Nigeria’s piles of e-waste come both from home and abroad. The country generated 290,000 tonnes of electronic waste in 2017 – a 170% increase against 2009. It is estimated that more than 60,000 tonnes of used electrical and electronics equipment are shipped into the country annually via Lagos ports alone. Over half a million tonnes of discarded appliances are processed in Nigeria every year, threatening both the health of people in the informal recycling industry and the nation’s environment. According to the International Labour Organization, up to 100,000 people work in the informal e-waste recycling sector in Nigeria, collecting and dismantling electronics by hand to reclaim the saleable components.
The Nigerian government approved the National Environmental Regulations on the electronics sector in 2011. But many challenges exist, which limit the enforcement of the regulations, such as illegal trade of e-waste, presence of the informal sector, lack of state-of-the-art collection and recycling infrastructure, and insufficient financial schemes. The regulations have defined the principle of the Extended Producer Responsibility (EPR), but not much action has been made from the private sector.
To address this challenge, UNEP is currently supporting the National Environmental Standards and Regulations Enforcement Agency of Nigeria (NESREA) to implement a project “circular economy approaches for the electronics sector in Nigeria”, funded by the Global Environment Facility (GEF). The $15-million project is bringing together players along the electronics value chain (from government, the private sector and civil society) to kickstart a financially self-sustaining circular economy approach for electronics in Nigeria, protecting the environment while creating safe employment for thousands of Nigerians. It also connects with stakeholders along the global electronics value chain to bring forward recommendations on product design for circularity. The initiative is designed to transform the challenge of dealing with a growing production of electronics waste and aims to promote a circular economy for electronics in Nigeria in which the electronics sector recovers and reintroduces usable materials into the value chain and disposes of hazardous waste streams in an environmentally sound manner. It engages all the relevant stakeholders in the value chain to develop cost-effective value retention businesses, including recycling and disposal systems for electronic products, while ensuring that informal workers in the sector, such as e-waste collectors and recyclers, have opportunities to improve their livelihoods, working conditions, and their health and safety.
The intervention focuses on four key areas:
- The Government of Nigeria and Producers jointly implement the Extended Producers Responsibility legislation for electronics, by jointly defining a roadmap for Nigeria, including target setting, methodology and approach for data registration and management, as well as the definition of levy needed for different types of products.
- 300 t of e-waste are collected through formalized collection channels that minimize environmental and health impacts.
- The project develops a cost-effective recycling and disposal systems for various e-waste categories, achieving the target of recycling the collected 300 t of e-waste.

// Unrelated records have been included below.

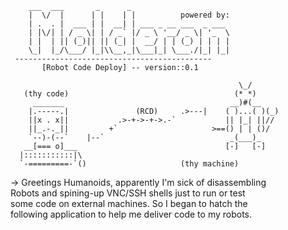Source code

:  	                		
        ___  ___       _      _                          		
        |  \/  |      | |    | |          powered by:         
        | .  . |  ___ | |  __| | ___ _ __ ___  _ ___  
        | |\/| | / _ \| | / _` |/ _ \ '__/ _ \| '_  \   
        | |  | || (_)|| || (_| |  __/ | | (_) | | | |			       
        \_|  |_/\___/ |_|\\__,_|\___|_| \___./|_| |_|			        
	 --------------------------------------------	            
           [Robot Code Deploy] -- version::0.1				            
 								   	                                              
                                                       \_/		    
       (thy code)                                     (* *)		    
         _______                                     __)#(__     	
        |.-----.|               (RCD)     .>---|    ( )...( )(_)	
        ||x . x||           .>-+->-+->.-`           || |_| ||//		
        ||_.-._||         +`                     >==() | | ()/		
        `--)-(--`    |--`                            _(___)_		  
       __[=== o]___                                 [-]   [-]		  
      |:::::::::::|\                         				              
      `-=========-`()		              (thy machine)  
 									                                                
        								                                          
   -> Greetings Humanoids, apparently I'm sick of disassembling   
	Robots and spining-up VNC/SSH shells just to run or test	      
	some code on external machines. So I began to hatch the		      
	following application to help me deliver code to my robots.	    
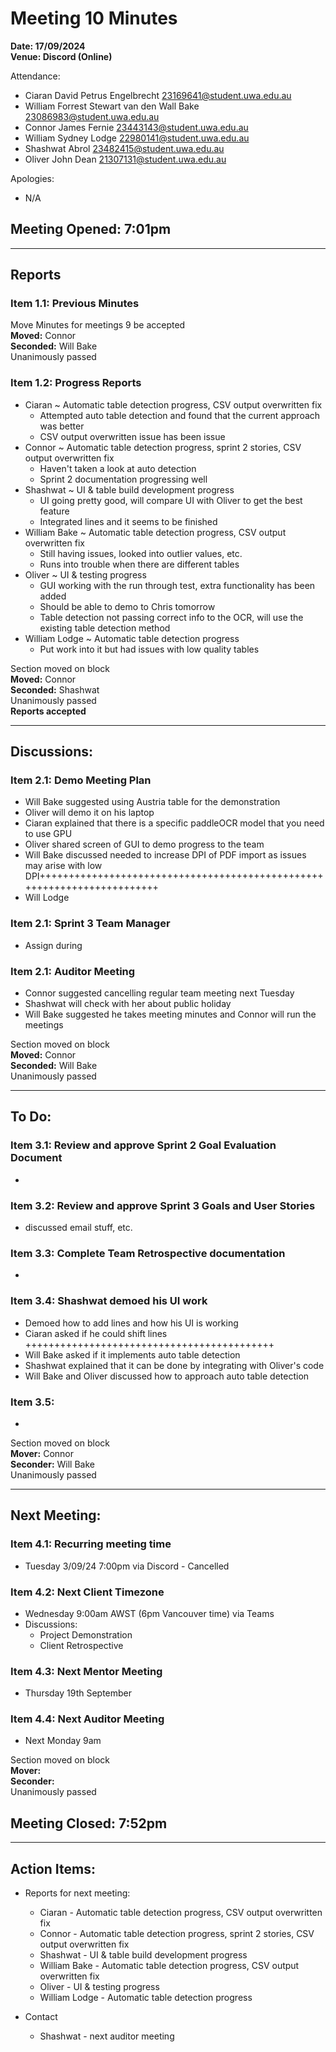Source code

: # **Meeting 10 Minutes**

**Date: 17/09/2024**<br>
**Venue: Discord (Online)**

Attendance:
- Ciaran David Petrus Engelbrecht <23169641@student.uwa.edu.au>
- William Forrest Stewart van den Wall Bake <23086983@student.uwa.edu.au>
- Connor James Fernie <23443143@student.uwa.edu.au>
- William Sydney Lodge <22980141@student.uwa.edu.au>
- Shashwat Abrol <23482415@student.uwa.edu.au>
- Oliver John Dean <21307131@student.uwa.edu.au>

Apologies: 
- N/A

## Meeting Opened: 7:01pm

---

## Reports

### Item 1.1: Previous Minutes
Move Minutes for meetings 9 be accepted 
<br> **Moved:** Connor
<br> **Seconded:** Will Bake
<br> Unanimously passed

### Item 1.2: Progress Reports
- Ciaran ~ Automatic table detection progress, CSV output overwritten fix
   - Attempted auto table detection and found that the current approach was better
   - CSV output overwritten issue has been issue
- Connor ~ Automatic table detection progress, sprint 2 stories, CSV output overwritten fix
   - Haven't taken a look at auto detection
   - Sprint 2 documentation progressing well
- Shashwat ~ UI & table build development progress
   - UI going pretty good, will compare UI with Oliver to get the best feature
   - Integrated lines and it seems to be finished
- William Bake ~ Automatic table detection progress, CSV output overwritten fix
   - Still having issues, looked into outlier values, etc.
   - Runs into trouble when there are different tables
- Oliver ~ UI & testing progress
   - GUI working with the run through test, extra functionality has been added
   - Should be able to demo to Chris tomorrow
   - Table detection not passing correct info to the OCR, will use the existing table detection method
- William Lodge ~ Automatic table detection progress
   - Put work into it but had issues with low quality tables


Section moved on block
<br> **Moved:** Connor
<br> **Seconded:** Shashwat
<br> Unanimously passed
<br>**Reports accepted**

---

## Discussions:

### Item 2.1: Demo Meeting Plan 
- Will Bake suggested using Austria table for the demonstration
- Oliver will demo it on his laptop
- Ciaran explained that there is a specific paddleOCR model that you need to use GPU
- Oliver shared screen of GUI to demo progress to the team
- Will Bake discussed needed to increase DPI of PDF import as issues may arise with low DPI++++++++++++++++++++++++++++++++++++++++++++++++++++++++++++++++++++++++
- Will Lodge 

### Item 2.1: Sprint 3 Team Manager
- Assign during 

### Item 2.1: Auditor Meeting
- Connor suggested cancelling regular team meeting next Tuesday
- Shashwat will check with her about public holiday
- Will Bake suggested he takes meeting minutes and Connor will run the meetings


Section moved on block
<br> **Moved:** Connor
<br> **Seconded:** Will Bake
<br> Unanimously passed

---

## To Do:

### Item 3.1: Review and approve Sprint 2 Goal Evaluation Document
 - 

### Item 3.2: Review and approve Sprint 3 Goals and User Stories
 - discussed email stuff, etc.

### Item 3.3: Complete Team Retrospective documentation
 - 

### Item 3.4: Shashwat demoed his UI work
 - Demoed how to add lines and how his UI is working
 - Ciaran asked if he could shift lines +++++++++++++++++++++++++++++++++++++++++++
 - Will Bake asked if it implements auto table detection
 - Shashwat explained that it can be done by integrating with Oliver's code
 - Will Bake and Oliver discussed how to approach auto table detection

### Item 3.5:
 - 


Section moved on block 
<br> **Mover:** Connor
<br> **Seconder:** Will Bake
<br> Unanimously passed

---
## Next Meeting:

### Item 4.1: Recurring meeting time
- Tuesday 3/09/24 7:00pm via Discord - Cancelled

### Item 4.2: Next Client Timezone
- Wednesday 9:00am AWST (6pm Vancouver time) via Teams
- Discussions:
    - Project Demonstration
    - Client Retrospective

### Item 4.3: Next Mentor Meeting
- Thursday 19th September 

### Item 4.4: Next Auditor Meeting
- Next Monday 9am

Section moved on block 
<br> **Mover:** 
<br> **Seconder:** 
<br> Unanimously passed

## Meeting Closed: 7:52pm

---

## Action Items:
- Reports for next meeting:
    + Ciaran - Automatic table detection progress, CSV output overwritten fix
	+ Connor - Automatic table detection progress, sprint 2 stories, CSV output overwritten fix
	+ Shashwat - UI & table build development progress
	+ William Bake - Automatic table detection progress, CSV output overwritten fix
	+ Oliver - UI & testing progress
	+ William Lodge - Automatic table detection progress
 
- Contact
	+ Shashwat - next auditor meeting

- Core of the initiative is also to develop regional and global knowledge exchange on circular economy model for the electronics sector. The objective is therefore to have an impact beyond Nigeria through the development of a practical circular electronics model for Africa and beyond, by sharing best practices, promoting regional and global dialogue, and engaging global manufacturers.
This project is the first demonstration project in the electronics sector under the Platform for Accelerating the Circular Economy (PACE), a public-private collaboration mechanism and project accelerator dedicated to bringing about the circular economy at speed and scale.